**Records to process**
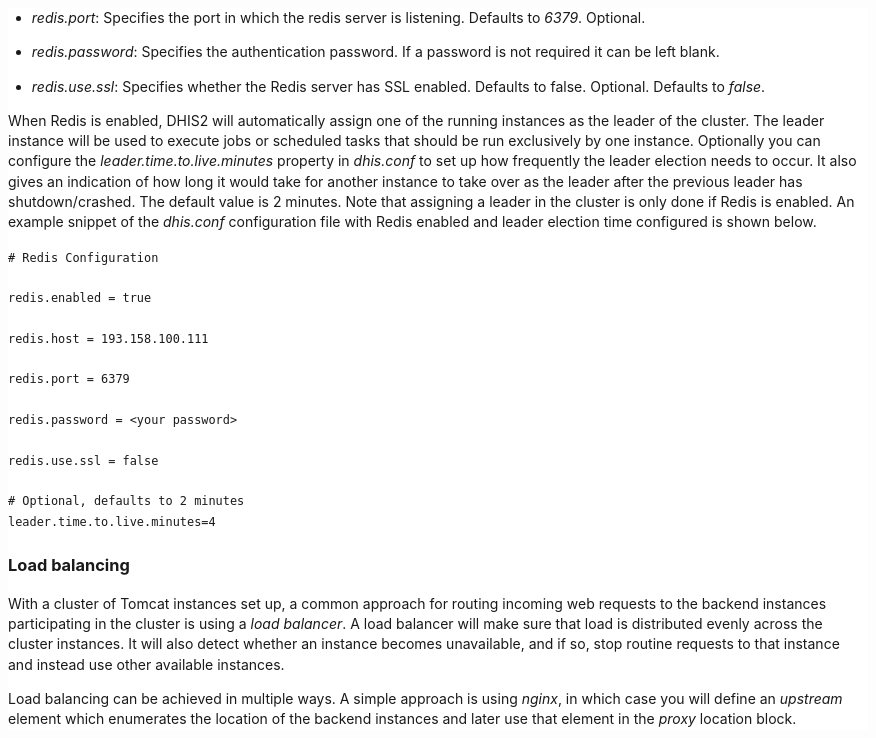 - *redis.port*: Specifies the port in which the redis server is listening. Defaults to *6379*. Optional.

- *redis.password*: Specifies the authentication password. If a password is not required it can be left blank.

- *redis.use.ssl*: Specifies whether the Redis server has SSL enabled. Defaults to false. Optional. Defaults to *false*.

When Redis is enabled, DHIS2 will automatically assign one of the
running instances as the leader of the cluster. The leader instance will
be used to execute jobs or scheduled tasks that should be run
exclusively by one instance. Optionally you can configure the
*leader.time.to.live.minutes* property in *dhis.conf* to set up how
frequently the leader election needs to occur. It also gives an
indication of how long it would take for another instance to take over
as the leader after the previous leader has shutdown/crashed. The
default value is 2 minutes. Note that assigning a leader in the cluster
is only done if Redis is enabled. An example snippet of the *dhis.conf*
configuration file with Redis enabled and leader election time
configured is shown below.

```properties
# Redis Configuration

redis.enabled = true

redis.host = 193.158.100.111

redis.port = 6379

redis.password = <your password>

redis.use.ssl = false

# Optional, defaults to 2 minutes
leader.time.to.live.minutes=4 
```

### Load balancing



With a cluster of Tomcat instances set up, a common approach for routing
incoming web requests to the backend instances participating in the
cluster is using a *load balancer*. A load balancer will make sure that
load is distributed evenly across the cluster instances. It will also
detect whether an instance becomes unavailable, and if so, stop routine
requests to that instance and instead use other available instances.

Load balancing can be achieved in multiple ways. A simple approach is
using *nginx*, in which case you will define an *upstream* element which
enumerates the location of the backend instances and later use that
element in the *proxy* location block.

==

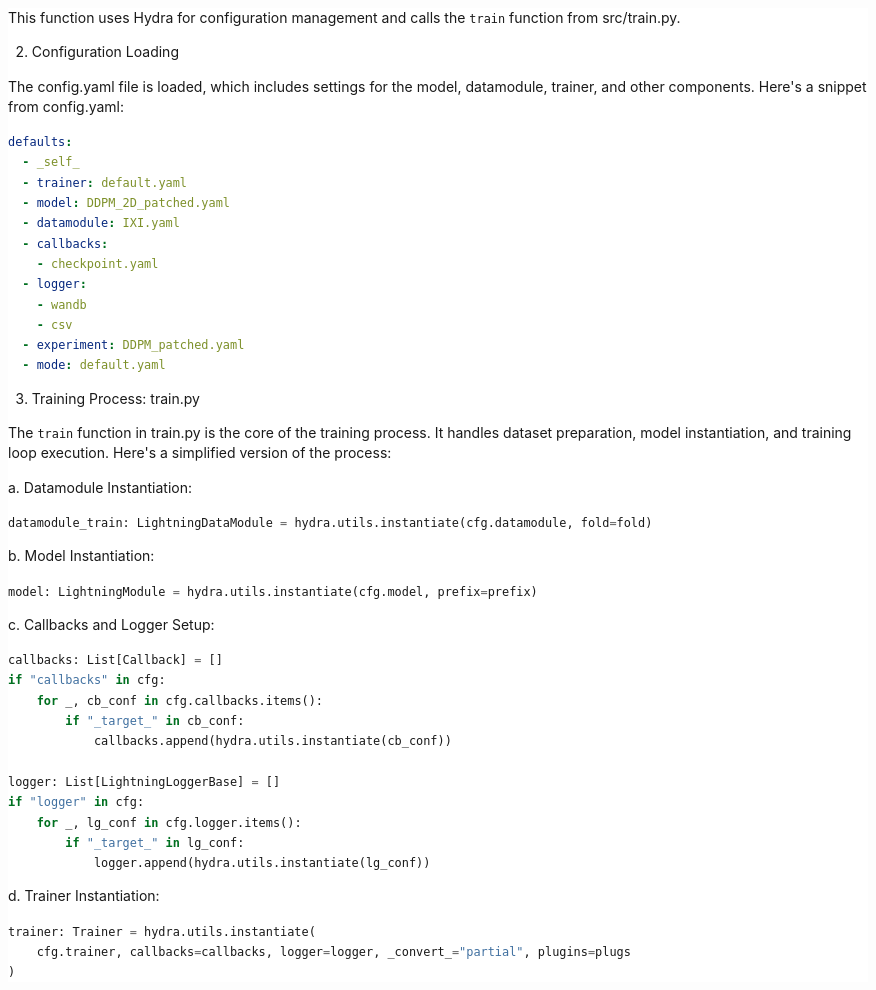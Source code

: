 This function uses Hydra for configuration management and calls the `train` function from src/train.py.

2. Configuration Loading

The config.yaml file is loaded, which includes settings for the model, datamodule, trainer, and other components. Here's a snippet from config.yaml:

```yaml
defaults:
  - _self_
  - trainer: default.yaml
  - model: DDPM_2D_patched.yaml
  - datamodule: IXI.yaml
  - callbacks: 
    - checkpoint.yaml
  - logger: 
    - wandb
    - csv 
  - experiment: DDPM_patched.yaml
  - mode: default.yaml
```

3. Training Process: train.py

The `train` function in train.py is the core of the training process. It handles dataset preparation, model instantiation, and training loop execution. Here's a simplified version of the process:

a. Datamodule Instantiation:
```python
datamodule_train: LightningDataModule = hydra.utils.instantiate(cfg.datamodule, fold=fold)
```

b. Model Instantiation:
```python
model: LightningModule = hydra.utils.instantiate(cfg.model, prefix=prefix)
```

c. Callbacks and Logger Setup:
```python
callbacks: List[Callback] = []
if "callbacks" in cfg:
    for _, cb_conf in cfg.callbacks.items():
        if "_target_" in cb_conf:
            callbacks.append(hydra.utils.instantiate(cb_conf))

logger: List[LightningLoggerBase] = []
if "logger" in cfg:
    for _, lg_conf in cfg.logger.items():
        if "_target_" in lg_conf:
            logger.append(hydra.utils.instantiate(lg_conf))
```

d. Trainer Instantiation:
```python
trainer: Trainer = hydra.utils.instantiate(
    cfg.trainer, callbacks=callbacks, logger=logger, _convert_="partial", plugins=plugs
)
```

**Task prompt**
Only one stretch of the data is wanted: write out exactly the lines from the one holding "- *redis.port*: Specifies" through the one holding "detect whether an", both included, without the pictures.

**Task output**
 - *redis.port*: Specifies the port in which the redis server is listening. Defaults to *6379*. Optional.

- *redis.password*: Specifies the authentication password. If a password is not required it can be left blank.

- *redis.use.ssl*: Specifies whether the Redis server has SSL enabled. Defaults to false. Optional. Defaults to *false*.

When Redis is enabled, DHIS2 will automatically assign one of the
running instances as the leader of the cluster. The leader instance will
be used to execute jobs or scheduled tasks that should be run
exclusively by one instance. Optionally you can configure the
*leader.time.to.live.minutes* property in *dhis.conf* to set up how
frequently the leader election needs to occur. It also gives an
indication of how long it would take for another instance to take over
as the leader after the previous leader has shutdown/crashed. The
default value is 2 minutes. Note that assigning a leader in the cluster
is only done if Redis is enabled. An example snippet of the *dhis.conf*
configuration file with Redis enabled and leader election time
configured is shown below.

```properties
# Redis Configuration

redis.enabled = true

redis.host = 193.158.100.111

redis.port = 6379

redis.password = <your password>

redis.use.ssl = false

# Optional, defaults to 2 minutes
leader.time.to.live.minutes=4 
```

### Load balancing



With a cluster of Tomcat instances set up, a common approach for routing
incoming web requests to the backend instances participating in the
cluster is using a *load balancer*. A load balancer will make sure that
load is distributed evenly across the cluster instances. It will also
detect whether an instance becomes unavailable, and if so, stop routine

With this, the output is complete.